Overuse injuries are increasing among young athletes. This type of injury is the result of an increasing load on the musculoskeletal structures. The problem develops over time due to repeated stress and can be very painful and frustrating that leads to a chronic problem.
Osgood Schlatter disease: Inflammation and swelling at the site of insertion of the main quadriceps tendon at the top of the tibia (the tibial tubercle) just below the knee. It is common in
adolescence and result from excessive physical activity. Most cases resolve with time and rest.
It occurs most frequently in the younger athlete, due to the differences in structure and anatomy of the growing bone compared with that of the adult leg. The structural differences between the adult and growing bone is as follows:
- The articular cartilage of growing bone is thicker than in the adult bone, and the ability to remodel.

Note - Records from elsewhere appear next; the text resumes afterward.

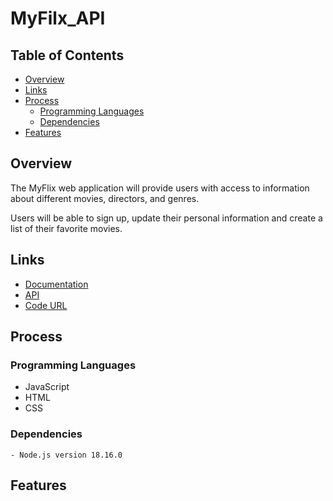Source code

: # MyFilx_API

## Table of Contents

- [Overview](#Overview)
- [Links](#Links)
- [Process](#process)
  - [Programming Languages](#Programming-Languages)
  - [Dependencies](#Dependencies)
- [Features](#Features)

## Overview

The MyFlix web application will provide users with access to information about different movies, directors, and genres.

Users will be able to sign up, update their personal information and create a list of their favorite movies.

## Links

- [Documentation](https://myflix-movies-app-3c39c5149294.herokuapp.com/documentation)
- [API](https://myflix-movies-app-3c39c5149294.herokuapp.com)
- [Code URL](https://github.com/WMSANDERS85/movie_api)

## Process

### Programming Languages

- JavaScript
- HTML
- CSS

### Dependencies

    - Node.js version 18.16.0

## Features
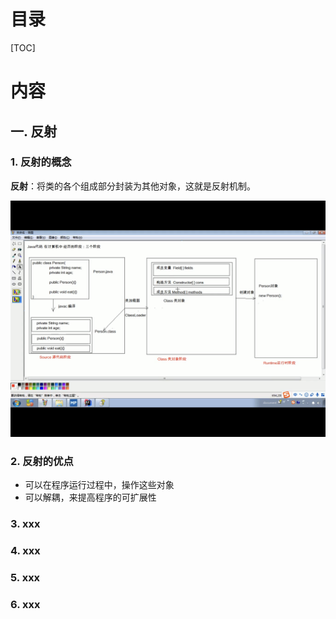 # 目录

[TOC]

# 内容

## 一. 反射

### 1. 反射的概念

**反射**：将类的各个组成部分封装为其他对象，这就是反射机制。

![IMG_0692](images/IMG_0692.PNG)

### 2. 反射的优点

- 可以在程序运行过程中，操作这些对象
- 可以解耦，来提高程序的可扩展性

### 3. xxx

### 4. xxx

### 5. xxx

### 6. xxx



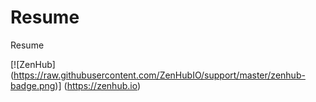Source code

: # Resume
Resume

[![ZenHub] (https://raw.githubusercontent.com/ZenHubIO/support/master/zenhub-badge.png)] (https://zenhub.io)
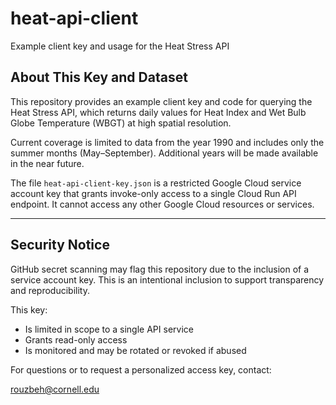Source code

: # heat-api-client
Example client key and usage for the Heat Stress API

## About This Key and Dataset

This repository provides an example client key and code for querying the Heat Stress API, which returns daily values for Heat Index and Wet Bulb Globe Temperature (WBGT) at high spatial resolution.

Current coverage is limited to data from the year 1990 and includes only the summer months (May–September). Additional years will be made available in the near future.

The file `heat-api-client-key.json` is a restricted Google Cloud service account key that grants invoke-only access to a single Cloud Run API endpoint. It cannot access any other Google Cloud resources or services.

---

## Security Notice

GitHub secret scanning may flag this repository due to the inclusion of a service account key. This is an intentional inclusion to support transparency and reproducibility.

This key:
- Is limited in scope to a single API service
- Grants read-only access
- Is monitored and may be rotated or revoked if abused

For questions or to request a personalized access key, contact:

rouzbeh@cornell.edu
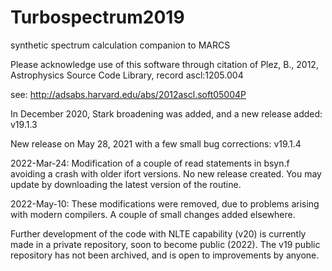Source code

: # Turbospectrum2019
synthetic spectrum calculation companion to MARCS

Please acknowledge use of this software through citation of 
Plez, B., 2012, Astrophysics Source Code Library, record ascl:1205.004

see: http://adsabs.harvard.edu/abs/2012ascl.soft05004P

In December 2020, Stark broadening was added, and a new release added: v19.1.3

New release on May 28, 2021 with a few small bug corrections: v19.1.4

2022-Mar-24: Modification of a couple of read statements in bsyn.f avoiding a crash with older ifort versions. 
No new release created. You may update by downloading the latest version of the routine.

2022-May-10: These modifications were removed, due to problems arising with modern compilers. A couple of small changes added elsewhere.

Further development of the code with NLTE capability (v20) is currently made in a private repository, soon to become public (2022). 
The v19 public repository has not been archived, and is open to improvements by anyone.
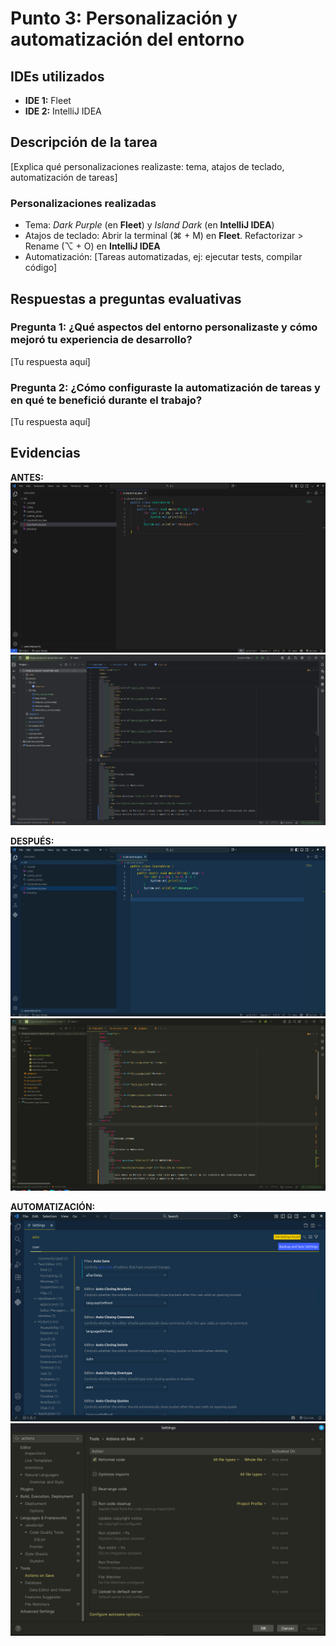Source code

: # Punto 3: Personalización y automatización del entorno

## IDEs utilizados
- **IDE 1:** Fleet
- **IDE 2:** IntelliJ IDEA

## Descripción de la tarea
[Explica qué personalizaciones realizaste: tema, atajos de teclado, automatización de tareas]

### Personalizaciones realizadas
- Tema: *Dark Purple* (en **Fleet**) y *Island Dark* (en **IntelliJ IDEA**)
- Atajos de teclado: Abrir la terminal (⌘ + M) en **Fleet**. Refactorizar > Rename (⌥ + O) en **IntelliJ IDEA**
- Automatización: [Tareas automatizadas, ej: ejecutar tests, compilar código]

## Respuestas a preguntas evaluativas

### Pregunta 1: ¿Qué aspectos del entorno personalizaste y cómo mejoró tu experiencia de desarrollo?
[Tu respuesta aquí]

### Pregunta 2: ¿Cómo configuraste la automatización de tareas y en qué te benefició durante el trabajo?
[Tu respuesta aquí]

## Evidencias
**ANTES:**
![Entorno antes IDE 1](../DBH/capturas/punto3_ide1_antes.png)
![Entorno antes IDE 2](../DBH/capturas/punto3_ide2_antes.png)

**DESPUÉS:**
![Entorno después IDE 1](../DBH/capturas/punto3_ide1_despues.png)
![Entorno después IDE 2](../DBH/capturas/punto3_ide2_despues.png)

**AUTOMATIZACIÓN:**
![Automatización IDE 1](../DBH/capturas/punto3_ide1_automatizacion.png)
![Automatización IDE 2](../DBH/capturas/punto3_ide2_automatizacion.png)
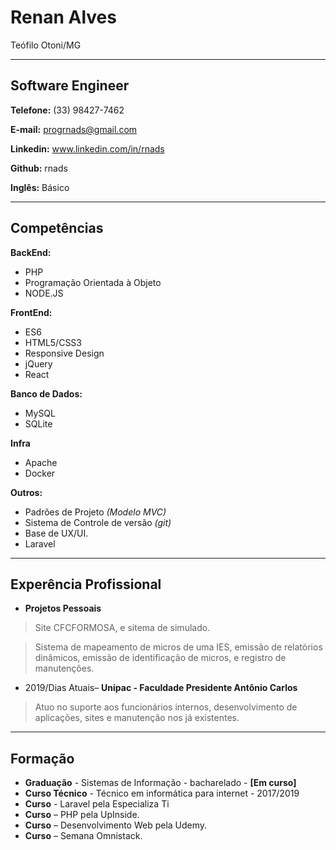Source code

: # Renan Alves
Teófilo Otoni/MG

---

## Software Engineer


**Telefone:** (33) 98427-7462

**E-mail:** progrnads@gmail.com

**Linkedin:** www.linkedin.com/in/rnads

**Github:** rnads

**Inglês:** Básico


---

## Competências

**BackEnd:**
* PHP
* Programação Orientada à Objeto
* NODE.JS


**FrontEnd:**
* ES6
* HTML5/CSS3
* Responsive Design
* jQuery
* React


**Banco de Dados:**
* MySQL
* SQLite


**Infra**
* Apache
* Docker


**Outros:**
* Padrões de Projeto *(Modelo MVC)*
* Sistema de Controle de versão *(git)*
* Base de UX/UI.
* Laravel

---

## Experência Profissional

* **Projetos Pessoais**
> Site CFCFORMOSA, e sitema de simulado.

> Sistema de mapeamento de micros de uma IES, emissão de relatórios dinâmicos, emissão de identificação de micros, e registro de manutenções.

* 2019/Dias Atuais– **Unipac - Faculdade Presidente Antônio Carlos**
> Atuo no suporte aos funcionários internos, desenvolvimento de aplicações, sites e manutenção nos já existentes.


---

## Formação

* **Graduação** - Sistemas de Informação - bacharelado - **[Em curso]**
* **Curso Técnico** - Técnico em informática para internet - 2017/2019
* **Curso** - Laravel pela Especializa Ti
* **Curso** – PHP pela UpInside.
* **Curso** – Desenvolvimento Web pela Udemy.
* **Curso** – Semana Omnistack.

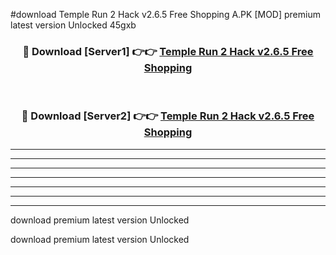 #download Temple Run 2 Hack v2.6.5 Free Shopping A.PK [MOD] premium latest version Unlocked 45gxb 



<div align="center">
<h3>🔴 Download [Server1] 👉👉 <a href="https://download1apk.web.app/">Temple Run 2 Hack v2.6.5 Free Shopping</a></h3><br>

<h3>🔴 Download [Server2] 👉👉 <a href="https://download1apk.web.app/">Temple Run 2 Hack v2.6.5 Free Shopping</a></h3>
</div>





----------------------------------------------------------

----------------------------------------------------------

----------------------------------------------------------

----------------------------------------------------------

----------------------------------------------------------

----------------------------------------------------------

----------------------------------------------------------

download premium latest version Unlocked

download premium latest version Unlocked
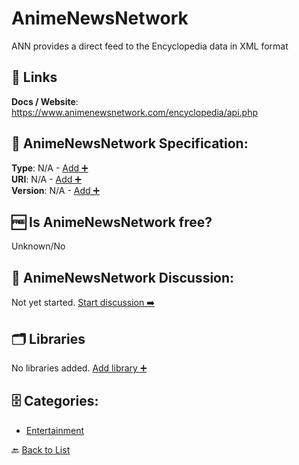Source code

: # AnimeNewsNetwork

ANN provides a direct feed to the Encyclopedia data in XML format

##  🔗 Links
**Docs / Website**: https://www.animenewsnetwork.com/encyclopedia/api.php

## 🧬 AnimeNewsNetwork Specification:
**Type**: N/A - [Add ➕](https://github.com/apis-list/apis-list/edit/main/apis/animenewsnetwork/animenewsnetwork.yaml)  
**URI**: N/A - [Add ➕](https://github.com/apis-list/apis-list/edit/main/apis/animenewsnetwork/animenewsnetwork.yaml)  
**Version**: N/A - [Add ➕](https://github.com/apis-list/apis-list/edit/main/apis/animenewsnetwork/animenewsnetwork.yaml)

## 🆓 Is AnimeNewsNetwork free?
 Unknown/No 

## 💬 AnimeNewsNetwork Discussion:
Not yet started. [Start discussion ➡️](https://github.com/apis-list/apis-list/discussions/new)

## 🗂️ Libraries

No libraries added. [Add library ➕](https://github.com/apis-list/apis-list/edit/main/apis/animenewsnetwork/animenewsnetwork.yaml)    


## 🗄️ Categories:
- [Entertainment](https://github.com/apis-list/apis-list#entertainment-)

🔙  [Back to List](https://github.com/apis-list/apis-list)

- The tendon attachments seat to the growing bone consists of relatively weak cartilage plate, the incidence of avulsion fractures may be increased.
- The metaphysis of long bones in children is more elastic and flexible, which causes the incomplete fractures (“greenstick” fractures) occurring only in children.

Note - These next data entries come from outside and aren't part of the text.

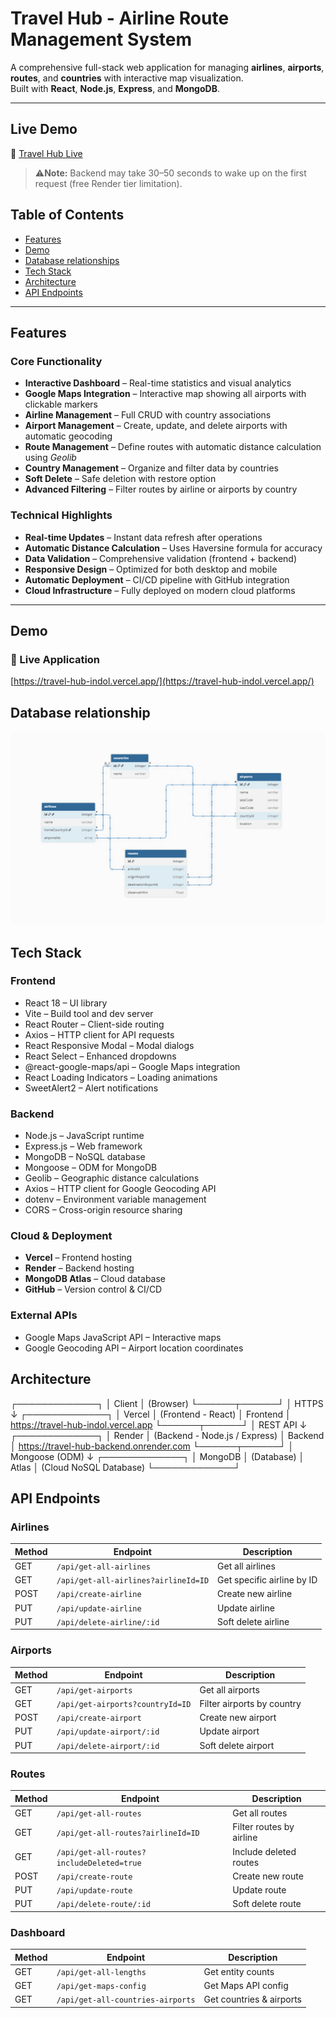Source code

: #  Travel Hub - Airline Route Management System

A comprehensive full-stack web application for managing **airlines**, **airports**, **routes**, and **countries** with interactive map visualization.  
Built with **React**, **Node.js**, **Express**, and **MongoDB**.

---

##  Live Demo
🔗 [Travel Hub Live](https://travel-hub-indol.vercel.app/)

> ⚠️**Note:** Backend may take 30–50 seconds to wake up on the first request (free Render tier limitation).


##  Table of Contents
- [Features](#-features)
- [Demo](#-demo)
- [Database relationships](#️-database-relationships)
- [Tech Stack](#️-tech-stack)
- [Architecture](#️-architecture)
- [API Endpoints](#-api-endpoints)

---

## Features

###  Core Functionality
- **Interactive Dashboard** – Real-time statistics and visual analytics  
- **Google Maps Integration** – Interactive map showing all airports with clickable markers  
- **Airline Management** – Full CRUD with country associations  
- **Airport Management** – Create, update, and delete airports with automatic geocoding  
- **Route Management** – Define routes with automatic distance calculation using *Geolib*  
- **Country Management** – Organize and filter data by countries  
- **Soft Delete** – Safe deletion with restore option  
- **Advanced Filtering** – Filter routes by airline or airports by country  

###  Technical Highlights
- **Real-time Updates** – Instant data refresh after operations  
- **Automatic Distance Calculation** – Uses Haversine formula for accuracy  
- **Data Validation** – Comprehensive validation (frontend + backend)  
- **Responsive Design** – Optimized for both desktop and mobile  
- **Automatic Deployment** – CI/CD pipeline with GitHub integration  
- **Cloud Infrastructure** – Fully deployed on modern cloud platforms  

---

##  Demo

### 🔗 Live Application
[https://travel-hub-indol.vercel.app/](https://travel-hub-indol.vercel.app/)

## Database relationship

![Database relationships](./public/database-relationships.png)

## Tech Stack

###  Frontend
- React 18 – UI library  
- Vite – Build tool and dev server  
- React Router – Client-side routing  
- Axios – HTTP client for API requests  
- React Responsive Modal – Modal dialogs  
- React Select – Enhanced dropdowns  
- @react-google-maps/api – Google Maps integration  
- React Loading Indicators – Loading animations  
- SweetAlert2 – Alert notifications  

### Backend
- Node.js – JavaScript runtime  
- Express.js – Web framework  
- MongoDB – NoSQL database  
- Mongoose – ODM for MongoDB  
- Geolib – Geographic distance calculations  
- Axios – HTTP client for Google Geocoding API  
- dotenv – Environment variable management  
- CORS – Cross-origin resource sharing  

### Cloud & Deployment
- **Vercel** – Frontend hosting  
- **Render** – Backend hosting  
- **MongoDB Atlas** – Cloud database  
- **GitHub** – Version control & CI/CD  

### External APIs
- Google Maps JavaScript API – Interactive maps  
- Google Geocoding API – Airport location coordinates  


##  Architecture
┌─────────────┐
│   Client    │  (Browser)
└──────┬──────┘
       │  HTTPS
       ↓
┌─────────────┐
│   Vercel    │  (Frontend - React)
│  Frontend   │  https://travel-hub-indol.vercel.app
└──────┬──────┘
       │  REST API
       ↓
┌─────────────┐
│   Render    │  (Backend - Node.js / Express)
│   Backend   │  https://travel-hub-backend.onrender.com
└──────┬──────┘
       │  Mongoose (ODM)
       ↓
┌─────────────┐
│   MongoDB   │  (Database)
│    Atlas    │  (Cloud NoSQL Database)
└─────────────┘

##  API Endpoints

###  Airlines
| Method | Endpoint | Description |
|--------|---------|-------------|
| GET | `/api/get-all-airlines` | Get all airlines |
| GET | `/api/get-all-airlines?airlineId=ID` | Get specific airline by ID |
| POST | `/api/create-airline` | Create new airline |
| PUT | `/api/update-airline` | Update airline |
| PUT | `/api/delete-airline/:id` | Soft delete airline |

###  Airports
| Method | Endpoint | Description |
|--------|---------|-------------|
| GET | `/api/get-airports` | Get all airports |
| GET | `/api/get-airports?countryId=ID` | Filter airports by country |
| POST | `/api/create-airport` | Create new airport |
| PUT | `/api/update-airport/:id` | Update airport |
| PUT | `/api/delete-airport/:id` | Soft delete airport |

###  Routes
| Method | Endpoint | Description |
|--------|---------|-------------|
| GET | `/api/get-all-routes` | Get all routes |
| GET | `/api/get-all-routes?airlineId=ID` | Filter routes by airline |
| GET | `/api/get-all-routes?includeDeleted=true` | Include deleted routes |
| POST | `/api/create-route` | Create new route |
| PUT | `/api/update-route` | Update route |
| PUT | `/api/delete-route/:id` | Soft delete route |

###  Dashboard
| Method | Endpoint | Description |
|--------|---------|-------------|
| GET | `/api/get-all-lengths` | Get entity counts |
| GET | `/api/get-maps-config` | Get Maps API config |
| GET | `/api/get-all-countries-airports` | Get countries & airports |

- With rapid growth phases extending the leg faster than the muscle and tendon can stretch. This causes temporary coordination and movement problems.
- Because of these differences, the younger athlete is more prone to cartilage and bone injuries, or a complete avulsion of the apophysis.

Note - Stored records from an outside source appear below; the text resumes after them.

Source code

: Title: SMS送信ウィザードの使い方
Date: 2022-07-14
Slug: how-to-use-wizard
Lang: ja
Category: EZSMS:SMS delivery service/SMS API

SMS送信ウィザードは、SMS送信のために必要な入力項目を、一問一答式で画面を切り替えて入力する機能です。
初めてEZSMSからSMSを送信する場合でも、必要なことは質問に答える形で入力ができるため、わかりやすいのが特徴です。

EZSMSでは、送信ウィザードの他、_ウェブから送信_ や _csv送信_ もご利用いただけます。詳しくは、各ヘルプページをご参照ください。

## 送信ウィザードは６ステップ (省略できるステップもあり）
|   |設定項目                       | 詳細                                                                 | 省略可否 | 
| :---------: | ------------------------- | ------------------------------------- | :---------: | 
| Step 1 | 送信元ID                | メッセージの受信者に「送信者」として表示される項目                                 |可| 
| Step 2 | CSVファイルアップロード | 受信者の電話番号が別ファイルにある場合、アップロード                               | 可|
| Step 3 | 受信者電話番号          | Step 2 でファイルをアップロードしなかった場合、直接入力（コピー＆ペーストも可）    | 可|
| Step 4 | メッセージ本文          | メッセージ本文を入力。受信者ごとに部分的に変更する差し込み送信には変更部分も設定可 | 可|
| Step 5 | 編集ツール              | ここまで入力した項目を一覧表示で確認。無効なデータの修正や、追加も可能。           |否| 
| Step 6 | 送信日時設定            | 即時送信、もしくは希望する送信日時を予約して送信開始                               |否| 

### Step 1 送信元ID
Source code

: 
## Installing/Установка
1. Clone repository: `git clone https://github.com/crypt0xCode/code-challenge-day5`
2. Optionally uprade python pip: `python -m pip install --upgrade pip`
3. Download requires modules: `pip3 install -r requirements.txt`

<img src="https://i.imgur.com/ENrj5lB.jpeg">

Osgood Schlatter presenting as anterior knee pain, usually associated with overuse or activity. The pain is felt by the attachment of the patella tendon to the tibial tubercle. The athlete will complain of pain during activities such as running, jumping, kneeling, squatting and up and down of stairs. In a sitting position with the knee in 90 ° flexion, a bony enlargement of the tibial tubercle is observed. Local tenderness over the anterior proximal tibial tubercle on palpation is a positive sign. The repeated irritation causes swelling, bleeding and gradual degeneration of the apophysis, which causes impaired circulation.
An effective examination of the lower limbs should be done to determine the extent of movement, particularly the flexibility of the hamstring and quadricep muscles. Muscle tests should be made to the strength in the knee and hip testing. The feet should also be tested for movement patterns that can lead to malalignment of knee injuries. Typical findings are external hip rotation, abduction movements and poor flexibility in the hamstring and quadricep muscles. Extension movements against a resistance will cause pain. Biomechanical tests that can be done include walking pattern, single and double leg squat (squat).
This condition is usually due to overuse. Overuse injuries are completely preventable for most young athletes. It is the responsibility of the parents and the coach to make sure that the young athlete’s program is not too demanding.Treatment is usually conservative. The goal of treatment is to reduce pain, increase strength and flexibility. Pain should be the main guideline to dictate the amount of activity.